» **Directions for this task**:
Set down each entry below exactly as written, keeping the pictures out.

» **Records for this task**:
■ ■ ■
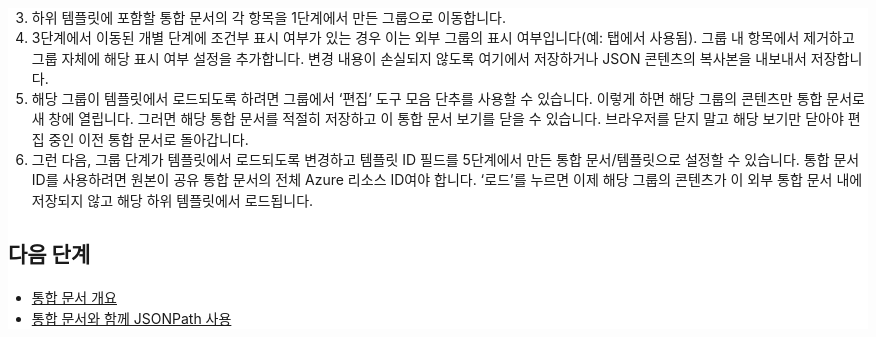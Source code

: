 3. 하위 템플릿에 포함할 통합 문서의 각 항목을 1단계에서 만든 그룹으로 이동합니다.
4. 3단계에서 이동된 개별 단계에 조건부 표시 여부가 있는 경우 이는 외부 그룹의 표시 여부입니다(예: 탭에서 사용됨). 그룹 내 항목에서 제거하고 그룹 자체에 해당 표시 여부 설정을 추가합니다. 변경 내용이 손실되지 않도록 여기에서 저장하거나 JSON 콘텐츠의 복사본을 내보내서 저장합니다.
5. 해당 그룹이 템플릿에서 로드되도록 하려면 그룹에서 ‘편집’ 도구 모음 단추를 사용할 수 있습니다. 이렇게 하면 해당 그룹의 콘텐츠만 통합 문서로 새 창에 열립니다. 그러면 해당 통합 문서를 적절히 저장하고 이 통합 문서 보기를 닫을 수 있습니다. 브라우저를 닫지 말고 해당 보기만 닫아야 편집 중인 이전 통합 문서로 돌아갑니다.
6. 그런 다음, 그룹 단계가 템플릿에서 로드되도록 변경하고 템플릿 ID 필드를 5단계에서 만든 통합 문서/템플릿으로 설정할 수 있습니다. 통합 문서 ID를 사용하려면 원본이 공유 통합 문서의 전체 Azure 리소스 ID여야 합니다. ‘로드’를 누르면 이제 해당 그룹의 콘텐츠가 이 외부 통합 문서 내에 저장되지 않고 해당 하위 템플릿에서 로드됩니다.

## <a name="next-steps"></a>다음 단계
- [통합 문서 개요](./workbooks-overview.md)
- [통합 문서와 함께 JSONPath 사용](workbooks-jsonpath.md)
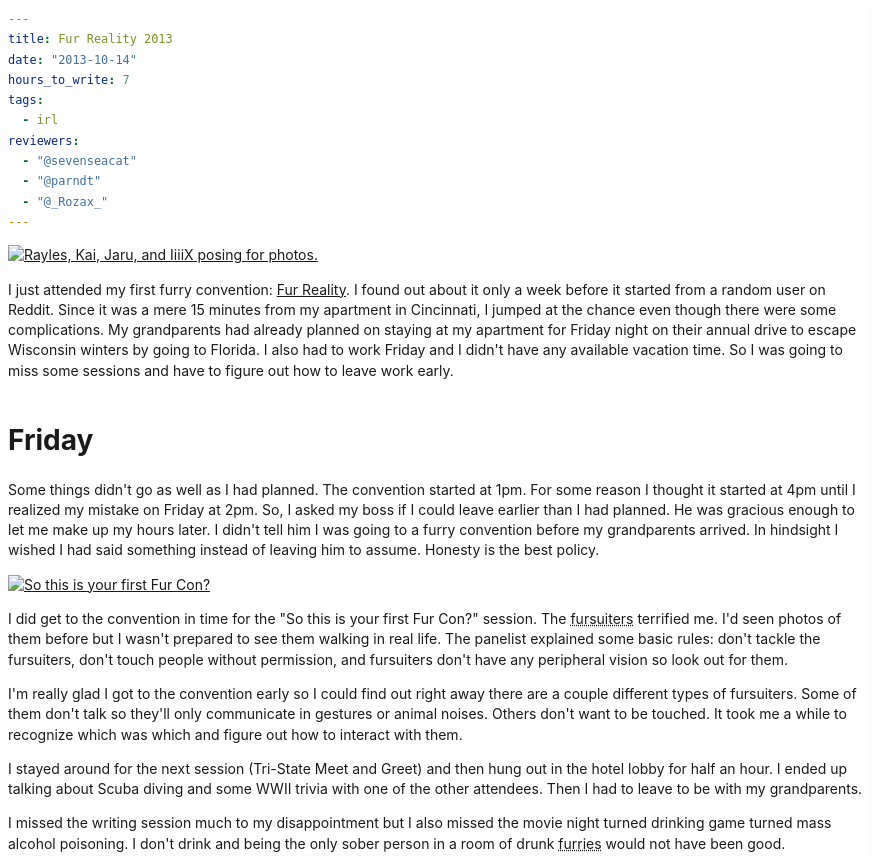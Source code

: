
```yaml
---
title: Fur Reality 2013
date: "2013-10-14"
hours_to_write: 7
tags:
  - irl
reviewers:
  - "@sevenseacat"
  - "@parndt"
  - "@_Rozax_"
---
```


<a href="/photos/four-fursuiters/"><img src="/blog/2013/10/14/fur-reality-2013/four-fursuiters.jpg" height="225" width="300" class="right pad-left" alt="Rayles, Kai, Jaru, and IiiiX posing for photos." title="Rayles, Kai, Jaru, and IiiiX posing for photos."></a>

I just attended my first furry convention: [Fur Reality](http://www.furreality.org/). I found out about it only a week before it started from a random user on Reddit. Since it was a mere 15 minutes from my apartment in Cincinnati, I jumped at the chance even though there were some complications. My grandparents had already planned on staying at my apartment for Friday night on their annual drive to escape Wisconsin winters by going to Florida. I also had to work Friday and I didn't have any available vacation time. So I was going to miss some sessions and have to figure out how to leave work early. 

# Friday

Some things didn't go as well as I had planned. The convention started at 1pm. For some reason I thought it started at 4pm until I realized my mistake on Friday at 2pm. So, I asked my boss if I could leave earlier than I had planned. He was gracious enough to let me make up my hours later. I didn't tell him I was going to a furry convention before my grandparents arrived. In hindsight I wished I had said something instead of leaving him to assume. Honesty is the best policy.

<a href="/photos/first-fur-con/"><img src="/blog/2013/10/14/fur-reality-2013/first-fur-con.jpg" height="225" width="300" class="left pad-right" alt="So this is your first Fur Con?" title="So this is your first Fur Con?"></a>

I did get to the convention in time for the "So this is your first Fur Con?" session. The <abbr title="People in animal costumes, see photo.">fursuiters</abbr> terrified me. I'd seen photos of them before but I wasn't prepared to see them walking in real life. The panelist explained some basic rules: don't tackle the fursuiters, don't touch people without permission, and fursuiters don't have any peripheral vision so look out for them. 

I'm really glad I got to the convention early so I could find out right away there are a couple different types of fursuiters. Some of them don't talk so they'll only communicate in gestures or animal noises. Others don't want to be touched. It took me a while to recognize which was which and figure out how to interact with them. 

I stayed around for the next session (Tri-State Meet and Greet) and then hung out in the hotel lobby for half an hour. I ended up talking about Scuba diving and some WWII trivia with one of the other attendees. Then I had to leave to be with my grandparents. 

I missed the writing session much to my disappointment but I also missed the movie night turned drinking game turned mass alcohol poisoning. I don't drink and being the only sober person in a room of drunk <abbr title="Not to be confused with the fursuiters. Most furries did't wear fursuits at this convention.">furries</abbr> would not have been good. 

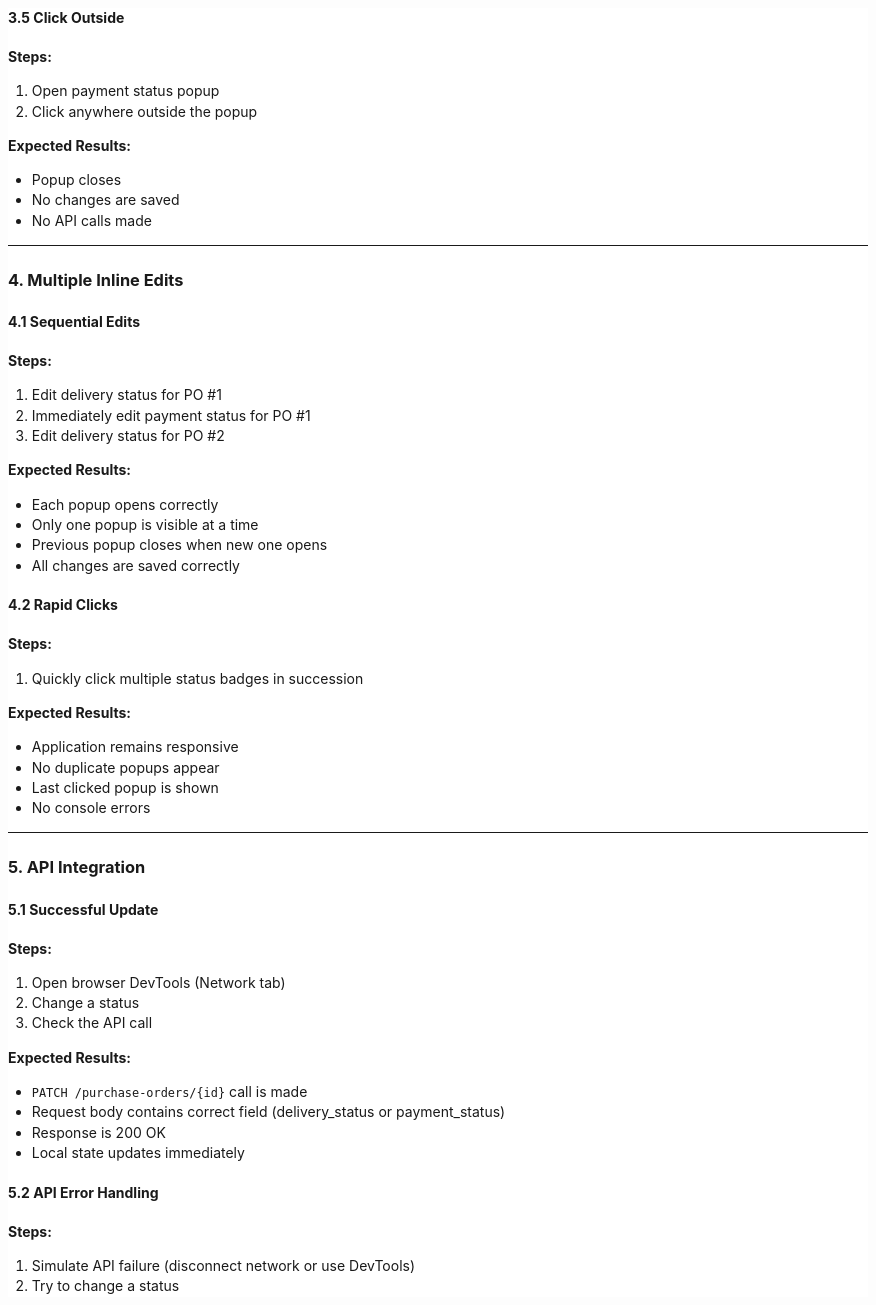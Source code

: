 #### 3.5 Click Outside
**Steps:**
1. Open payment status popup
2. Click anywhere outside the popup

**Expected Results:**
- Popup closes
- No changes are saved
- No API calls made

---

### 4. Multiple Inline Edits

#### 4.1 Sequential Edits
**Steps:**
1. Edit delivery status for PO #1
2. Immediately edit payment status for PO #1
3. Edit delivery status for PO #2

**Expected Results:**
- Each popup opens correctly
- Only one popup is visible at a time
- Previous popup closes when new one opens
- All changes are saved correctly

#### 4.2 Rapid Clicks
**Steps:**
1. Quickly click multiple status badges in succession

**Expected Results:**
- Application remains responsive
- No duplicate popups appear
- Last clicked popup is shown
- No console errors

---

### 5. API Integration

#### 5.1 Successful Update
**Steps:**
1. Open browser DevTools (Network tab)
2. Change a status
3. Check the API call

**Expected Results:**
- `PATCH /purchase-orders/{id}` call is made
- Request body contains correct field (delivery_status or payment_status)
- Response is 200 OK
- Local state updates immediately

#### 5.2 API Error Handling
**Steps:**
1. Simulate API failure (disconnect network or use DevTools)
2. Try to change a status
■ ■ ■
» **Task solution**:
Source code

: 3. 하위 템플릿에 포함할 통합 문서의 각 항목을 1단계에서 만든 그룹으로 이동합니다.
4. 3단계에서 이동된 개별 단계에 조건부 표시 여부가 있는 경우 이는 외부 그룹의 표시 여부입니다(예: 탭에서 사용됨). 그룹 내 항목에서 제거하고 그룹 자체에 해당 표시 여부 설정을 추가합니다. 변경 내용이 손실되지 않도록 여기에서 저장하거나 JSON 콘텐츠의 복사본을 내보내서 저장합니다.
5. 해당 그룹이 템플릿에서 로드되도록 하려면 그룹에서 ‘편집’ 도구 모음 단추를 사용할 수 있습니다. 이렇게 하면 해당 그룹의 콘텐츠만 통합 문서로 새 창에 열립니다. 그러면 해당 통합 문서를 적절히 저장하고 이 통합 문서 보기를 닫을 수 있습니다. 브라우저를 닫지 말고 해당 보기만 닫아야 편집 중인 이전 통합 문서로 돌아갑니다.
6. 그런 다음, 그룹 단계가 템플릿에서 로드되도록 변경하고 템플릿 ID 필드를 5단계에서 만든 통합 문서/템플릿으로 설정할 수 있습니다. 통합 문서 ID를 사용하려면 원본이 공유 통합 문서의 전체 Azure 리소스 ID여야 합니다. ‘로드’를 누르면 이제 해당 그룹의 콘텐츠가 이 외부 통합 문서 내에 저장되지 않고 해당 하위 템플릿에서 로드됩니다.

## <a name="next-steps"></a>다음 단계
- [통합 문서 개요](./workbooks-overview.md)
- [통합 문서와 함께 JSONPath 사용](workbooks-jsonpath.md)
Source code

:
```yaml
---
title: Fur Reality 2013
date: "2013-10-14"
hours_to_write: 7
tags:
  - irl
reviewers:
  - "@sevenseacat"
  - "@parndt"
  - "@_Rozax_"
---
```


<a href="/photos/four-fursuiters/"><img src="/blog/2013/10/14/fur-reality-2013/four-fursuiters.jpg" height="225" width="300" class="right pad-left" alt="Rayles, Kai, Jaru, and IiiiX posing for photos." title="Rayles, Kai, Jaru, and IiiiX posing for photos."></a>

I just attended my first furry convention: [Fur Reality](http://www.furreality.org/). I found out about it only a week before it started from a random user on Reddit. Since it was a mere 15 minutes from my apartment in Cincinnati, I jumped at the chance even though there were some complications. My grandparents had already planned on staying at my apartment for Friday night on their annual drive to escape Wisconsin winters by going to Florida. I also had to work Friday and I didn't have any available vacation time. So I was going to miss some sessions and have to figure out how to leave work early. 

# Friday

Some things didn't go as well as I had planned. The convention started at 1pm. For some reason I thought it started at 4pm until I realized my mistake on Friday at 2pm. So, I asked my boss if I could leave earlier than I had planned. He was gracious enough to let me make up my hours later. I didn't tell him I was going to a furry convention before my grandparents arrived. In hindsight I wished I had said something instead of leaving him to assume. Honesty is the best policy.

<a href="/photos/first-fur-con/"><img src="/blog/2013/10/14/fur-reality-2013/first-fur-con.jpg" height="225" width="300" class="left pad-right" alt="So this is your first Fur Con?" title="So this is your first Fur Con?"></a>

I did get to the convention in time for the "So this is your first Fur Con?" session. The <abbr title="People in animal costumes, see photo.">fursuiters</abbr> terrified me. I'd seen photos of them before but I wasn't prepared to see them walking in real life. The panelist explained some basic rules: don't tackle the fursuiters, don't touch people without permission, and fursuiters don't have any peripheral vision so look out for them. 

I'm really glad I got to the convention early so I could find out right away there are a couple different types of fursuiters. Some of them don't talk so they'll only communicate in gestures or animal noises. Others don't want to be touched. It took me a while to recognize which was which and figure out how to interact with them. 

I stayed around for the next session (Tri-State Meet and Greet) and then hung out in the hotel lobby for half an hour. I ended up talking about Scuba diving and some WWII trivia with one of the other attendees. Then I had to leave to be with my grandparents. 

I missed the writing session much to my disappointment but I also missed the movie night turned drinking game turned mass alcohol poisoning. I don't drink and being the only sober person in a room of drunk <abbr title="Not to be confused with the fursuiters. Most furries did't wear fursuits at this convention.">furries</abbr> would not have been good. 

Source code

: #### 3.5 Click Outside
**Steps:**
1. Open payment status popup
2. Click anywhere outside the popup

**Expected Results:**
- Popup closes
- No changes are saved
- No API calls made

---

### 4. Multiple Inline Edits

#### 4.1 Sequential Edits
**Steps:**
1. Edit delivery status for PO #1
2. Immediately edit payment status for PO #1
3. Edit delivery status for PO #2

**Expected Results:**
- Each popup opens correctly
- Only one popup is visible at a time
- Previous popup closes when new one opens
- All changes are saved correctly

#### 4.2 Rapid Clicks
**Steps:**
1. Quickly click multiple status badges in succession

**Expected Results:**
- Application remains responsive
- No duplicate popups appear
- Last clicked popup is shown
- No console errors

---

### 5. API Integration

#### 5.1 Successful Update
**Steps:**
1. Open browser DevTools (Network tab)
2. Change a status
3. Check the API call

**Expected Results:**
- `PATCH /purchase-orders/{id}` call is made
- Request body contains correct field (delivery_status or payment_status)
- Response is 200 OK
- Local state updates immediately

#### 5.2 API Error Handling
**Steps:**
1. Simulate API failure (disconnect network or use DevTools)
2. Try to change a status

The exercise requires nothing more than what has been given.